Boris Nikitin

Personal information
- Born: 5 March 1938 Tbilisi, USSR
- Died: 20 October 1984 (aged 46) Georgia SSR, USSR
- Height: 1.76 m (5 ft 9 in)
- Weight: 72 kg (159 lb)

Sport
- Sport: Swimming
- Club: Dynamo Tbilisi

Medal record
Representing Soviet Union
Summer Olympics
| Bronze medal – third place | 1956 Melbourne | 4×200 m freestyle |
European Championships
| Gold medal – first place | 1958 Budapest | 4×200 m freestyle |
| Silver medal – second place | 1958 Budapest | 400 m freestyle |

= Boris Nikitin =

Soviet swimmer (1938–1984)

Boris Vasilievich Nikitin (Борис Васильевич Никитин; 5 March 1938 – 20 October 1984) was a Soviet freestyle swimmer.
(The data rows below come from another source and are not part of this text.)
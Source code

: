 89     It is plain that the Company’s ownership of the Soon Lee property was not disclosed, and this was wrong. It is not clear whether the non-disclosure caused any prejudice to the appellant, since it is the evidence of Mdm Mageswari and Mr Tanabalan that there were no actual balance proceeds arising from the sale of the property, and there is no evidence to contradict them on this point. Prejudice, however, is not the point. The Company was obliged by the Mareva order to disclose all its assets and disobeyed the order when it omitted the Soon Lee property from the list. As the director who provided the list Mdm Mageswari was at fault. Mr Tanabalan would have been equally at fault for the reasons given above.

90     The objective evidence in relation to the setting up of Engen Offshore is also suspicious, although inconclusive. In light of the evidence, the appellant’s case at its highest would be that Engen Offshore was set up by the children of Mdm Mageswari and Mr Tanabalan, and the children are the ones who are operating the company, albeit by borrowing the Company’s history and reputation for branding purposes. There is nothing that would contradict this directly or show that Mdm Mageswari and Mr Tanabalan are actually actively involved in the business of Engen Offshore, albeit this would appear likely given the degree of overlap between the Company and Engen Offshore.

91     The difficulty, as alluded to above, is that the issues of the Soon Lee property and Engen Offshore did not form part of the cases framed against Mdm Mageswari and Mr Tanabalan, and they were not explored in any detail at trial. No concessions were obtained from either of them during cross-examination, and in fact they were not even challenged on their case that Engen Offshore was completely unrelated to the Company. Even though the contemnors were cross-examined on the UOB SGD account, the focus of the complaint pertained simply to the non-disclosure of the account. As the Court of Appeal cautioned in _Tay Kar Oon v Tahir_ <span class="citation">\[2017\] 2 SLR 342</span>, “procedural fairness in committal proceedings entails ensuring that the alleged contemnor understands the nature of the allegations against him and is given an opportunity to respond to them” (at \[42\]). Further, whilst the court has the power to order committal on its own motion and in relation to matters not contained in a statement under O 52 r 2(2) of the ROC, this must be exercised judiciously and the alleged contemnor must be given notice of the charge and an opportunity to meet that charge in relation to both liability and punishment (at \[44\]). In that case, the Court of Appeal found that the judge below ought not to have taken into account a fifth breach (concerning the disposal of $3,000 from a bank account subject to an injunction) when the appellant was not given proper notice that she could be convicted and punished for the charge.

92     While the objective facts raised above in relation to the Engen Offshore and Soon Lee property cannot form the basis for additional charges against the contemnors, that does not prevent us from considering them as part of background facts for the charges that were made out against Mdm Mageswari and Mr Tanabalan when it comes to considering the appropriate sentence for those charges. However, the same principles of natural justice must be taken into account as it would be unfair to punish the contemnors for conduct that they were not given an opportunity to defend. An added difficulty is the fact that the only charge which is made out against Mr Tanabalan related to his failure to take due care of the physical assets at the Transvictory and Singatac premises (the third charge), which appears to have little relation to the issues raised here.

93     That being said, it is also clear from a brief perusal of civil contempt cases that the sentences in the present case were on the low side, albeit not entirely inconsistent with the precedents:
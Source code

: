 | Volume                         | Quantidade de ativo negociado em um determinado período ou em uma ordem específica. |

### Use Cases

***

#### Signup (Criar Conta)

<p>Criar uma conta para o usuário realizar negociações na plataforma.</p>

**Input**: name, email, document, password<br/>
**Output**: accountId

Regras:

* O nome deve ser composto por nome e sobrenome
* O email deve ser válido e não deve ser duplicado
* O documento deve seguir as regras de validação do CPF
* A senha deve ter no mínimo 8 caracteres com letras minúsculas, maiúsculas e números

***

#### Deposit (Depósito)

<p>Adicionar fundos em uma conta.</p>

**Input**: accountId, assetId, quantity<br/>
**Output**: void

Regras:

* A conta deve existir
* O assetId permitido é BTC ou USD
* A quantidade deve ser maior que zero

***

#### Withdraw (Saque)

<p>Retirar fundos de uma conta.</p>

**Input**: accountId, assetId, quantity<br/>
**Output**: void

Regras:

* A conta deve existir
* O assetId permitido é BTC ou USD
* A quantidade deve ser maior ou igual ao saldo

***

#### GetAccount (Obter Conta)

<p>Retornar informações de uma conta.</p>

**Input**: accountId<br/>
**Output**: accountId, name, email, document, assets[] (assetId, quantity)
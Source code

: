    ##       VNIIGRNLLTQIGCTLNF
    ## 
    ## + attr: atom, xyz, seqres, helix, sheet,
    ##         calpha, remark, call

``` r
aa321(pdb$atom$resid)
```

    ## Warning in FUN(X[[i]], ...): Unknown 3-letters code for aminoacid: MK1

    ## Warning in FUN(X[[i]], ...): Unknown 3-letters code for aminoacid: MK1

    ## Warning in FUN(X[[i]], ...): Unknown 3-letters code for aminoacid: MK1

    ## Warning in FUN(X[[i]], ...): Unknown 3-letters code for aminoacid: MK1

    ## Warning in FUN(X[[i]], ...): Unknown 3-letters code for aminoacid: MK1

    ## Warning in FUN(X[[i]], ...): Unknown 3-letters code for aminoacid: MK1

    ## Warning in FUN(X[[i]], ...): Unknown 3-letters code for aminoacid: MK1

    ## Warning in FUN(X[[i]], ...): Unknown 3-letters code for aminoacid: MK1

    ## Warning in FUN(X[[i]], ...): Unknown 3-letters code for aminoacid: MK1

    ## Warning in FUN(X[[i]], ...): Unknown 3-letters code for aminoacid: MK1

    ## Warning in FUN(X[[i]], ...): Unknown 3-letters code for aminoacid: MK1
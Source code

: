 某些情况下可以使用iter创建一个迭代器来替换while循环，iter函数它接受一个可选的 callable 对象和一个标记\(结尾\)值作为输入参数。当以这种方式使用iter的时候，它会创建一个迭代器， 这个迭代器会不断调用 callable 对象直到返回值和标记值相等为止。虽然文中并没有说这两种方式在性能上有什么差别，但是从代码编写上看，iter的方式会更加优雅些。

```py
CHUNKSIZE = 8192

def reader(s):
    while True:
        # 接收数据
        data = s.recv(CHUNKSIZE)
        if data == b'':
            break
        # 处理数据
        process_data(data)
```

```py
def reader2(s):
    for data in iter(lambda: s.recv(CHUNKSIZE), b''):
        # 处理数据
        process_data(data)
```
He had his best achievements in the 4 × 200 m relay, in which he set a world record in 1956, and won a bronze medal at the 1956 Summer Olympics and a gold medal at the 1958 European Aquatics Championships; his team finished eighths at the 1960 Olympics. Individually, he won a European silver medal in the 400 m freestyle in 1958, but did not reach the final in that event at the 1956 Olympics.

Between 1956 and 1962 he set five European records in the 4 × 200 m freestyle, 400 m freestyle and 400 m medley events. He won six national titles, in the 400 m (1956–1960) and 1500 m freestyle disciplines (1957).